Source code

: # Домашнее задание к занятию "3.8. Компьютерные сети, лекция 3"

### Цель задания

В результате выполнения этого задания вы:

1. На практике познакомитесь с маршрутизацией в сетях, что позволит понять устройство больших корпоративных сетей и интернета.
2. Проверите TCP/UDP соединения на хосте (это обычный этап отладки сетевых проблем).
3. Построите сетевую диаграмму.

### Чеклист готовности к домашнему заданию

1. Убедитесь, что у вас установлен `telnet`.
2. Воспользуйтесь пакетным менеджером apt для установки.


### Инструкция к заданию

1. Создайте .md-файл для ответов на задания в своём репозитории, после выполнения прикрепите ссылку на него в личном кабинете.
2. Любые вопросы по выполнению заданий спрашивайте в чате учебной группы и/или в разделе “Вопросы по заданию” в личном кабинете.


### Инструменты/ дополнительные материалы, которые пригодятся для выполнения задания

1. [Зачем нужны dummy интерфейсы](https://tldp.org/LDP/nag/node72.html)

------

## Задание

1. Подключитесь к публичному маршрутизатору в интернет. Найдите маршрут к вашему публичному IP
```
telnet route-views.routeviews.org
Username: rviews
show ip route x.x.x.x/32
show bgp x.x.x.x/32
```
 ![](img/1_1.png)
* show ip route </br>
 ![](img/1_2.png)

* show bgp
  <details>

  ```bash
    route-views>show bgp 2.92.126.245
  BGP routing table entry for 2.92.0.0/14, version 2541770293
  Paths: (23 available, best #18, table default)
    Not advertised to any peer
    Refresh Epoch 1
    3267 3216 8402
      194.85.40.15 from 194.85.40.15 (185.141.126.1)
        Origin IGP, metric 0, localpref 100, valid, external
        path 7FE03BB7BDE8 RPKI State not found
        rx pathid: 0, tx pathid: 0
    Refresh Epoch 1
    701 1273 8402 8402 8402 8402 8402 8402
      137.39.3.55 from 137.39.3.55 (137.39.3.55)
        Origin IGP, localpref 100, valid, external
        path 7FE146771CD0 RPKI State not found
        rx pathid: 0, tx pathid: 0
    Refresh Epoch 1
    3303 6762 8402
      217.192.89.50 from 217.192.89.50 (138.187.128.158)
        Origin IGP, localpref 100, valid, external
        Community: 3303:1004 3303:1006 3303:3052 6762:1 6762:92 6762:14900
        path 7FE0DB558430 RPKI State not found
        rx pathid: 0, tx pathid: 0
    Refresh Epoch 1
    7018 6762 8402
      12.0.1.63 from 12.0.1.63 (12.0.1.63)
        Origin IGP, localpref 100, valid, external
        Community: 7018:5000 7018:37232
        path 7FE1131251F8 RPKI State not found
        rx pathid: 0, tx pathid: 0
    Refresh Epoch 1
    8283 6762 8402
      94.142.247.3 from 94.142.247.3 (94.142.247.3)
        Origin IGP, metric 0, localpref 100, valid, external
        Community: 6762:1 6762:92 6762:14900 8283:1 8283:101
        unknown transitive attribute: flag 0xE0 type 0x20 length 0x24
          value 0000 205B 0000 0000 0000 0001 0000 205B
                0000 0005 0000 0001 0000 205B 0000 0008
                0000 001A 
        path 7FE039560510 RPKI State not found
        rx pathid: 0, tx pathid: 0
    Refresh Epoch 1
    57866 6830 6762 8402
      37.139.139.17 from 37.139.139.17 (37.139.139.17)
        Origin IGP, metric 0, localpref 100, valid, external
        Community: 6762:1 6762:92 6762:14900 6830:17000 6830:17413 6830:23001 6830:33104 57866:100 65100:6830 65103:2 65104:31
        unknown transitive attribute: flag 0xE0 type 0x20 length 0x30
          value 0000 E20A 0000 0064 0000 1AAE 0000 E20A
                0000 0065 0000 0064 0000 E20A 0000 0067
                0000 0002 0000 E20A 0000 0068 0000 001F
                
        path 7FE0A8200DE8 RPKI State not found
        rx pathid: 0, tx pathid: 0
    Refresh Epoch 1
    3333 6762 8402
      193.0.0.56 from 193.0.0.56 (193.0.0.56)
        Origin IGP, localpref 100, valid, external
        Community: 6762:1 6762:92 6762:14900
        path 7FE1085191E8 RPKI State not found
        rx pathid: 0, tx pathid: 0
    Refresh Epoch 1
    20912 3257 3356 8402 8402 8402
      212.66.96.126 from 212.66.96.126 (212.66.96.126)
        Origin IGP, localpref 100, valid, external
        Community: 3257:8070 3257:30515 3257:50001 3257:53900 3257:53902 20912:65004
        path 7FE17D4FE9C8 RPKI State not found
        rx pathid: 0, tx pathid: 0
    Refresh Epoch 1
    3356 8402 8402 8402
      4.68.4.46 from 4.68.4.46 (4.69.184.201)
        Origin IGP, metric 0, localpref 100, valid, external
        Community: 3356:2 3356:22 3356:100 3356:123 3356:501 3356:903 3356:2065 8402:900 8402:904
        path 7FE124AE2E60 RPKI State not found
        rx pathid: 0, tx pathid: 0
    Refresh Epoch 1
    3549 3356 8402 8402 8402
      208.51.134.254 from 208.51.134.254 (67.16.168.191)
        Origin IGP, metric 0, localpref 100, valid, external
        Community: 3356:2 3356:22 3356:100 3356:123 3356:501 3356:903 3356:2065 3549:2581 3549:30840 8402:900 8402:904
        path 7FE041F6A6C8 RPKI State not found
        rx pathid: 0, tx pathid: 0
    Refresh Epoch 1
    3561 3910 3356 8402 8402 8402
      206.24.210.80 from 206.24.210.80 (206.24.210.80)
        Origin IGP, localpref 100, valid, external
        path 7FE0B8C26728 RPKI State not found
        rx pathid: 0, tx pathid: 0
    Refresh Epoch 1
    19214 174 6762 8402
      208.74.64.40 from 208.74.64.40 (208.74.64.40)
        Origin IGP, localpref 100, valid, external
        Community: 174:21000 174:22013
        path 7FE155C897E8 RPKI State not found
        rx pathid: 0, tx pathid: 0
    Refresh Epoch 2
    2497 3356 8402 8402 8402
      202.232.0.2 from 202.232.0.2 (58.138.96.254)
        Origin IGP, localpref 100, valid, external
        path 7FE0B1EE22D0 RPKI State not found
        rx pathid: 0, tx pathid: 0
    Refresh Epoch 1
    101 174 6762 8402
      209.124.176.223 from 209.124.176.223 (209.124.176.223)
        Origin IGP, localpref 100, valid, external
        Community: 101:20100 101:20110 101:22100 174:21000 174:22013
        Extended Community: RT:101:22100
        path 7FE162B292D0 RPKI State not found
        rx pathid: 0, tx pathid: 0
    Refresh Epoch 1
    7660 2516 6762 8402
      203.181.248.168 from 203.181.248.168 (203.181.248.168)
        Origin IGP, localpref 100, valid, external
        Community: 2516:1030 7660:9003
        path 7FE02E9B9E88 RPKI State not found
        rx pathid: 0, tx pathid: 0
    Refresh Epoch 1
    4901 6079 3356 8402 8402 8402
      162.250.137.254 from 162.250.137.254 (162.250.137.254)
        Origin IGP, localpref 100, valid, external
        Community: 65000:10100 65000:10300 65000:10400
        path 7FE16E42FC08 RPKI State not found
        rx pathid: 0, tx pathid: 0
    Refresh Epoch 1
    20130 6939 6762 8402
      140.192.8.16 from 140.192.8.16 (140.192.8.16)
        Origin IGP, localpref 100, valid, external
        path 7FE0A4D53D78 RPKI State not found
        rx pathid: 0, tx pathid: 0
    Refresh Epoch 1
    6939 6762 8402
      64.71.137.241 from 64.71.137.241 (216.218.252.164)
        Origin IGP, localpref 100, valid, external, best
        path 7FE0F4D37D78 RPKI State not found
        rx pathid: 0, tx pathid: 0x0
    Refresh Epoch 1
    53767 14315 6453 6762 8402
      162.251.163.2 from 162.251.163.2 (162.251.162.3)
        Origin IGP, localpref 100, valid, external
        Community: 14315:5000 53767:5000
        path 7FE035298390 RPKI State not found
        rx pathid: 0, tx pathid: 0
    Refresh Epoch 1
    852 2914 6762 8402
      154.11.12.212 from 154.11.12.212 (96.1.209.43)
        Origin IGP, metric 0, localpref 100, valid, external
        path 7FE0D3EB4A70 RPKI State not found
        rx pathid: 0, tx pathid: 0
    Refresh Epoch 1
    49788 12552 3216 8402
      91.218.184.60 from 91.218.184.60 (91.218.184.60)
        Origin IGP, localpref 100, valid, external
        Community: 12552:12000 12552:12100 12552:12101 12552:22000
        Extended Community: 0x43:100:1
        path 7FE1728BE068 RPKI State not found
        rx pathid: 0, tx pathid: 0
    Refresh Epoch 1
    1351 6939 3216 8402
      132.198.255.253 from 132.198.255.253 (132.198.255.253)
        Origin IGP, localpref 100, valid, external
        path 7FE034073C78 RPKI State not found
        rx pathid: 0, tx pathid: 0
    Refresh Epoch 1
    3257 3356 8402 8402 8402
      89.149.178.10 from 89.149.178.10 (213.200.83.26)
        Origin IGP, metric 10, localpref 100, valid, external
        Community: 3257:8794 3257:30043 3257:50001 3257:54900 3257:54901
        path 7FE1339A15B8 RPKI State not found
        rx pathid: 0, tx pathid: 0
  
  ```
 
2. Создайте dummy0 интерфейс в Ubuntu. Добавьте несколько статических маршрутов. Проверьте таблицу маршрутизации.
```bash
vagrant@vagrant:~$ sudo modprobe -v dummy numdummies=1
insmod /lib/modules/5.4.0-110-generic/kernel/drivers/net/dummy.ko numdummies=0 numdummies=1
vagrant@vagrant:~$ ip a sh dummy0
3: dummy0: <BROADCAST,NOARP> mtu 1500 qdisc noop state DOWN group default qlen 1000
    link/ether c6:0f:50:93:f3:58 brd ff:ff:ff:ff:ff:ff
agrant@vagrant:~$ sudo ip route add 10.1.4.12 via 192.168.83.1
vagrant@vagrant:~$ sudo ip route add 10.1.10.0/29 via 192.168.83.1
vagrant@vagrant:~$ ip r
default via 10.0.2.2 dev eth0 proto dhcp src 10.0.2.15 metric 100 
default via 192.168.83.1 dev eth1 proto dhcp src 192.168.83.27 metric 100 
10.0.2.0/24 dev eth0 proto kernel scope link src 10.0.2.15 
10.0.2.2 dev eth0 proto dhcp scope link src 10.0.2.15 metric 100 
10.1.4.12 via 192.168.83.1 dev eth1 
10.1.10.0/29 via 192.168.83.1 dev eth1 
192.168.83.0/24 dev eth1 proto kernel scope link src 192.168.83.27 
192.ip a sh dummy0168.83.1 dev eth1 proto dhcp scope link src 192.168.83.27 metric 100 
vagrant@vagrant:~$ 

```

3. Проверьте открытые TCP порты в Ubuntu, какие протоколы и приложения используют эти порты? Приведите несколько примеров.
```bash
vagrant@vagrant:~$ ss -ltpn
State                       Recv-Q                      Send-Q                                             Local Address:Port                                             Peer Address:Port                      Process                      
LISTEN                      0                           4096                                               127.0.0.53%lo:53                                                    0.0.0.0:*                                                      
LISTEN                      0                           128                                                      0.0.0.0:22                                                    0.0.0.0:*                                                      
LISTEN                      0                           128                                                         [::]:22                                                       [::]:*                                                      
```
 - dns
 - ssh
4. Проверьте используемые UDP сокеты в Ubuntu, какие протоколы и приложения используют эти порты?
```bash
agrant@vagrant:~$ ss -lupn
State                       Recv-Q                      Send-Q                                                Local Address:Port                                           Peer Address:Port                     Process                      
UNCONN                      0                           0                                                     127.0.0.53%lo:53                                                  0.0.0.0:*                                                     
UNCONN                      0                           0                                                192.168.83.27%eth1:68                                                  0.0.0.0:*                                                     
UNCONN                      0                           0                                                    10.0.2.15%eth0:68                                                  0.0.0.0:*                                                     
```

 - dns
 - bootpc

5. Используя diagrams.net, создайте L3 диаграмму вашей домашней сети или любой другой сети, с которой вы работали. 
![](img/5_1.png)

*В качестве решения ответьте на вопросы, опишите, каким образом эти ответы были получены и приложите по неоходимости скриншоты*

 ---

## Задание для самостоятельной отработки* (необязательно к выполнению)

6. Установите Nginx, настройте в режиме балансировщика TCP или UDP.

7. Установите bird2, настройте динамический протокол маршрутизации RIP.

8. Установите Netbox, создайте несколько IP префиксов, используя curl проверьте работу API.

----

> Exercise brief: Only the lines from the one bearing "## Задание для" through the end of the entries above belong in the answer, each one exactly as given.

> Exercise response:
## Задание для самостоятельной отработки* (необязательно к выполнению)

6. Установите Nginx, настройте в режиме балансировщика TCP или UDP.

7. Установите bird2, настройте динамический протокол маршрутизации RIP.

8. Установите Netbox, создайте несколько IP префиксов, используя curl проверьте работу API.

----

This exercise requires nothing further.